◆ Dataset entries
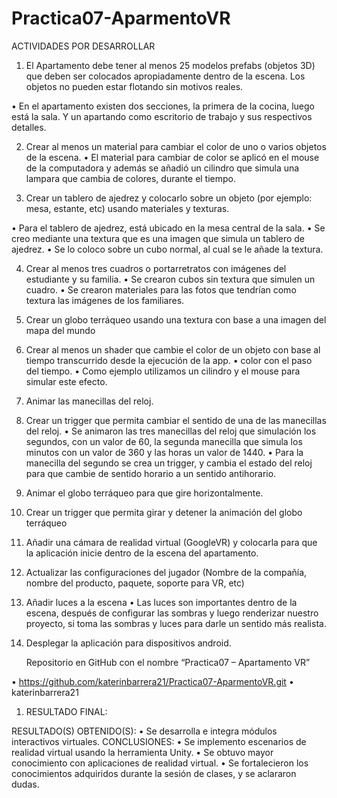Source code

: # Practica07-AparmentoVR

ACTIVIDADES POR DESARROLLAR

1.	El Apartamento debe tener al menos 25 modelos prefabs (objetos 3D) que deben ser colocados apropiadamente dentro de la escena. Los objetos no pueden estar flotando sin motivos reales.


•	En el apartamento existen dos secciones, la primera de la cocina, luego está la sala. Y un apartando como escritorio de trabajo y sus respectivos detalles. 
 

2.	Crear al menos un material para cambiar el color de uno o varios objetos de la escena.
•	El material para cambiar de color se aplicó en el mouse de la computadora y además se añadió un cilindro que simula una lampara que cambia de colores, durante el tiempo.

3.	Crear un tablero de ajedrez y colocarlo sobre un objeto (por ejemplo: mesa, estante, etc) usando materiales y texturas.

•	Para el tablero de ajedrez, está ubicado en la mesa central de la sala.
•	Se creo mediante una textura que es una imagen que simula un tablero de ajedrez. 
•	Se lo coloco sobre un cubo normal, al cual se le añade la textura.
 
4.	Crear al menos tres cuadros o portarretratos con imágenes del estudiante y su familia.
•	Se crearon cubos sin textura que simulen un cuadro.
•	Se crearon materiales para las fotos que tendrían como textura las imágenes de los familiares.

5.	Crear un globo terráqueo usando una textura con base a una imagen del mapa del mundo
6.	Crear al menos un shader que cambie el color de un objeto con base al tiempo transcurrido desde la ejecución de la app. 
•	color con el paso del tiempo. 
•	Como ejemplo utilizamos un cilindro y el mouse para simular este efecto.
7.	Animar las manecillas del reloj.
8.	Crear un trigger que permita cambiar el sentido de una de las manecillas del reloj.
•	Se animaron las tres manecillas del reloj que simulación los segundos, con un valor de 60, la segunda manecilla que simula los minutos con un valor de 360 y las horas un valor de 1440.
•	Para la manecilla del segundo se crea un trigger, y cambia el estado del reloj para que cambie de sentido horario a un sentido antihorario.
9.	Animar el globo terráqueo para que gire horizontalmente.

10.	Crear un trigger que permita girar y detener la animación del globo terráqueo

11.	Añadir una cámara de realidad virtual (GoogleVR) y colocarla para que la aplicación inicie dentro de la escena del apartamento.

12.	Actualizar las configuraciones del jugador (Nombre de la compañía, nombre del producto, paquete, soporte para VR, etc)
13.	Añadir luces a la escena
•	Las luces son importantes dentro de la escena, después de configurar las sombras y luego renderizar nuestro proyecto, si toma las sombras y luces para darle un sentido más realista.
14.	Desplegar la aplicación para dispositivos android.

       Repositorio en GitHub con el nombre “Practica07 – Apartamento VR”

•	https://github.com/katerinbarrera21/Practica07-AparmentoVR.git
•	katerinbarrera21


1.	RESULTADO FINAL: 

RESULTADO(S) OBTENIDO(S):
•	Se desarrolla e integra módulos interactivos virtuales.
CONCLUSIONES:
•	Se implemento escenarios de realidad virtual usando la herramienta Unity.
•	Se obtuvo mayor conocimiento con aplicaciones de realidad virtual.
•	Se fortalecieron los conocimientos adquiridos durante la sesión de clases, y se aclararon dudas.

◆ Required action
Would you please repeat exactly the lines above, starting at the line with "del globo terráqueo" and stopping at the line with "a la escena", both included?

◆ Response below
10.	Crear un trigger que permita girar y detener la animación del globo terráqueo

11.	Añadir una cámara de realidad virtual (GoogleVR) y colocarla para que la aplicación inicie dentro de la escena del apartamento.

12.	Actualizar las configuraciones del jugador (Nombre de la compañía, nombre del producto, paquete, soporte para VR, etc)
13.	Añadir luces a la escena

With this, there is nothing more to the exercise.